# [YOUR INSTRUCTIONS]
With the pictures omitted, transcribe each line below exactly as it is.

[Opening RECORDS TO PROCESS section]

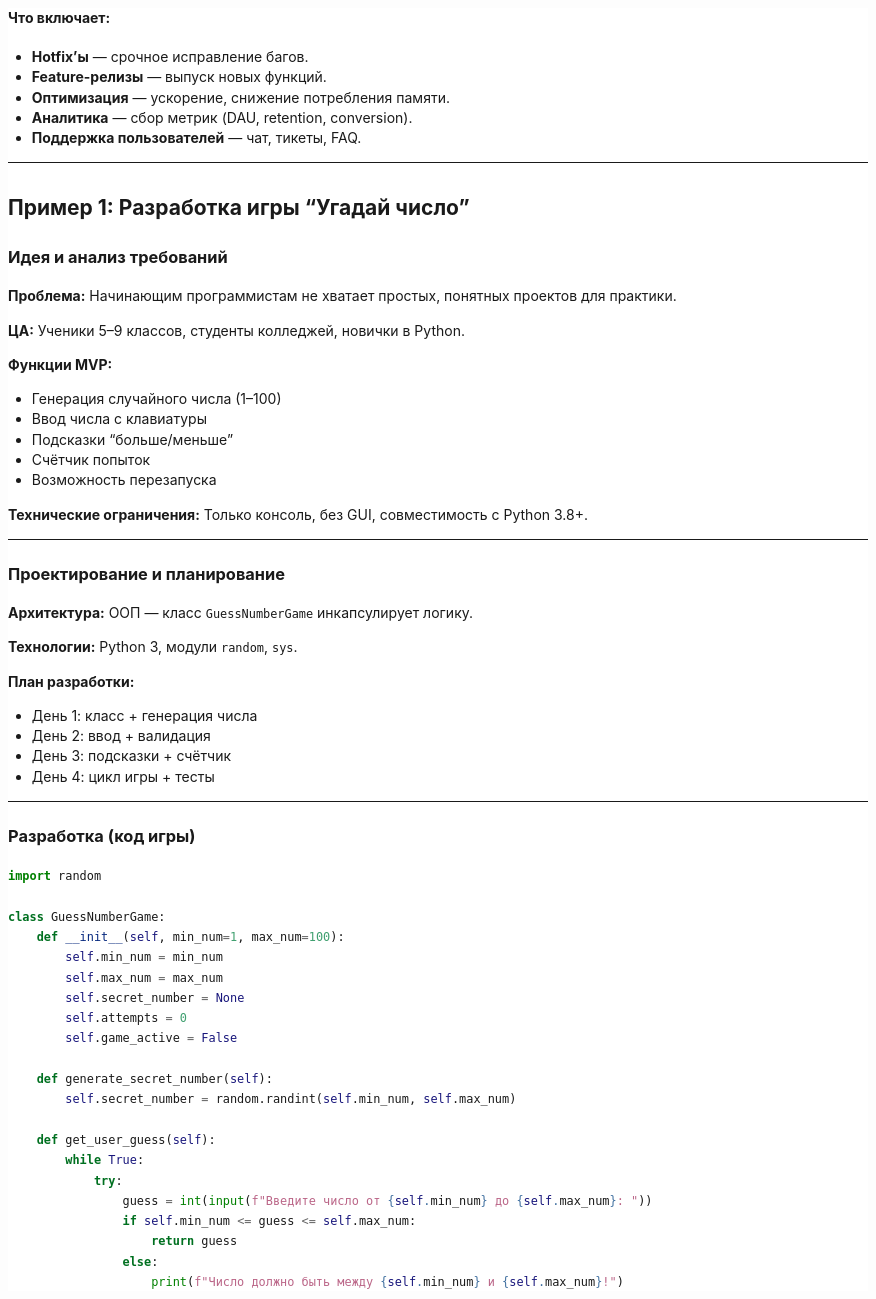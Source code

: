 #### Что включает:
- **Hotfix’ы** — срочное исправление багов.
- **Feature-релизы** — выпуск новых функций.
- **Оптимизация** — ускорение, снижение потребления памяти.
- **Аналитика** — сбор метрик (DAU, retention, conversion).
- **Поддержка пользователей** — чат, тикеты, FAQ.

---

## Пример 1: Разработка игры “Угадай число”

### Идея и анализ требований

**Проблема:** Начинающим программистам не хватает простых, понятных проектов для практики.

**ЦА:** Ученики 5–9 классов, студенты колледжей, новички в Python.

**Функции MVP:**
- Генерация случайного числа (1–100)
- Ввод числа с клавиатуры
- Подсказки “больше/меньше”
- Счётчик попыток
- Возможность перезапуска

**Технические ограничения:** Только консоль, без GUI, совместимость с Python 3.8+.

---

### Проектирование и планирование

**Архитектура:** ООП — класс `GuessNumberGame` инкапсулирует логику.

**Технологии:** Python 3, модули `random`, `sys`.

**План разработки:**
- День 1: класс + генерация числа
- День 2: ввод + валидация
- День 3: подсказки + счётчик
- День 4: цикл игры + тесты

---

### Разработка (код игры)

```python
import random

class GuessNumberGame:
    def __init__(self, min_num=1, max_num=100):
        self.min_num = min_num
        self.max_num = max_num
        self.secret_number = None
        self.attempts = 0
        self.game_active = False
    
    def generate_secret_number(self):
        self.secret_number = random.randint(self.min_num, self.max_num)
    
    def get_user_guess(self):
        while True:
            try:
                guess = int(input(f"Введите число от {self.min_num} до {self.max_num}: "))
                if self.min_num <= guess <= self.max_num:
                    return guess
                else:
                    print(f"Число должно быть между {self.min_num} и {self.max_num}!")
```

[Closing RECORDS TO PROCESS section]

# [RESULT OF THIS TASK]
Source code

: #### Что включает:
- **Hotfix’ы** — срочное исправление багов.
- **Feature-релизы** — выпуск новых функций.
- **Оптимизация** — ускорение, снижение потребления памяти.
- **Аналитика** — сбор метрик (DAU, retention, conversion).
- **Поддержка пользователей** — чат, тикеты, FAQ.

---

## Пример 1: Разработка игры “Угадай число”

### Идея и анализ требований

**Проблема:** Начинающим программистам не хватает простых, понятных проектов для практики.

**ЦА:** Ученики 5–9 классов, студенты колледжей, новички в Python.

**Функции MVP:**
- Генерация случайного числа (1–100)
- Ввод числа с клавиатуры
- Подсказки “больше/меньше”
- Счётчик попыток
- Возможность перезапуска

**Технические ограничения:** Только консоль, без GUI, совместимость с Python 3.8+.

---

### Проектирование и планирование

**Архитектура:** ООП — класс `GuessNumberGame` инкапсулирует логику.

**Технологии:** Python 3, модули `random`, `sys`.

**План разработки:**
- День 1: класс + генерация числа
- День 2: ввод + валидация
- День 3: подсказки + счётчик
- День 4: цикл игры + тесты

---

### Разработка (код игры)

```python
import random

class GuessNumberGame:
    def __init__(self, min_num=1, max_num=100):
        self.min_num = min_num
        self.max_num = max_num
        self.secret_number = None
        self.attempts = 0
        self.game_active = False
    
    def generate_secret_number(self):
        self.secret_number = random.randint(self.min_num, self.max_num)
    
    def get_user_guess(self):
        while True:
            try:
                guess = int(input(f"Введите число от {self.min_num} до {self.max_num}: "))
                if self.min_num <= guess <= self.max_num:
                    return guess
                else:
                    print(f"Число должно быть между {self.min_num} и {self.max_num}!")
```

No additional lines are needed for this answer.